China’s reported move comes after a Reuters report earlier in September that said major Chinese tech firms want more of Nvidia’s crucial artificial intelligence chips despite being discouraged from purchasing them by Beijing’s regulators.
While many companies have been caught in the middle of the US-China trade war, Nvidia is unique. It dominates the AI chip space and receives notable attention from both the White House and the administration of Chinese President Xi Jinping, even as the world’s two largest economies have been at loggerheads over trade for most of this year.
“We can only be in service of a market if a country wants us to be,” Huang said at the press conference in London, in response to a question about China’s regulations.
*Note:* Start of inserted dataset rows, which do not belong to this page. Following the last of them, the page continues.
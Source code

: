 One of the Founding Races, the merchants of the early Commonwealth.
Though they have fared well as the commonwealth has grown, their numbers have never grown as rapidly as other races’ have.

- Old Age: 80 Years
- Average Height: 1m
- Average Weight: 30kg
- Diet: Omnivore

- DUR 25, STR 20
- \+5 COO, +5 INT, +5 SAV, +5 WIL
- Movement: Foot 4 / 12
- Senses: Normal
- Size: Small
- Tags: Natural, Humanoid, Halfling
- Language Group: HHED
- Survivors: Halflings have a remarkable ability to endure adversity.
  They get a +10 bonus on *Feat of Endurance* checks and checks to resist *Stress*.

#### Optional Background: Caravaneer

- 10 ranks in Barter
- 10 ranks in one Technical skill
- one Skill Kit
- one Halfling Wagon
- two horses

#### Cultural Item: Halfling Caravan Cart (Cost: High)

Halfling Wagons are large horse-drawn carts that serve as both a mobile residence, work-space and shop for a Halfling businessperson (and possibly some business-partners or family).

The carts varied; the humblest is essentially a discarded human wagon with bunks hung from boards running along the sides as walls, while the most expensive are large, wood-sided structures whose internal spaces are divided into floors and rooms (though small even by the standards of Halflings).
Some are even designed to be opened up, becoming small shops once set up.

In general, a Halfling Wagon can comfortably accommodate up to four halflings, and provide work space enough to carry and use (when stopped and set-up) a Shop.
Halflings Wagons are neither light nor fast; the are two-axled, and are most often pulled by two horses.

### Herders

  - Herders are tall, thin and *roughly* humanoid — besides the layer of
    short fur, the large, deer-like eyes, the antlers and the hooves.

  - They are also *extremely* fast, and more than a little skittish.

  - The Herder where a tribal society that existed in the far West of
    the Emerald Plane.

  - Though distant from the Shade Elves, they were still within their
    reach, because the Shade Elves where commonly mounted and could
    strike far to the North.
“I’m disappointed with what I see, but they have larger agendas to work out between China and the United States, and I’m patient about it.”
Shares of the company, valued at more than US$4.2 trillion, were down 2.6 per cent on Wednesday. Nvidia has had to scramble to deal with several unexpected developments, most recently Beijing’s accusation that the company violated its anti-monopoly law in a preliminary probe into Nvidia’s business practices.
In mid-August, Trump engineered an unusual deal that granted Nvidia licenses to sell H20 chips to China – despite concerns about national security – in exchange for a 15 per cent cut of those sales, just days after he said he would not make such a deal.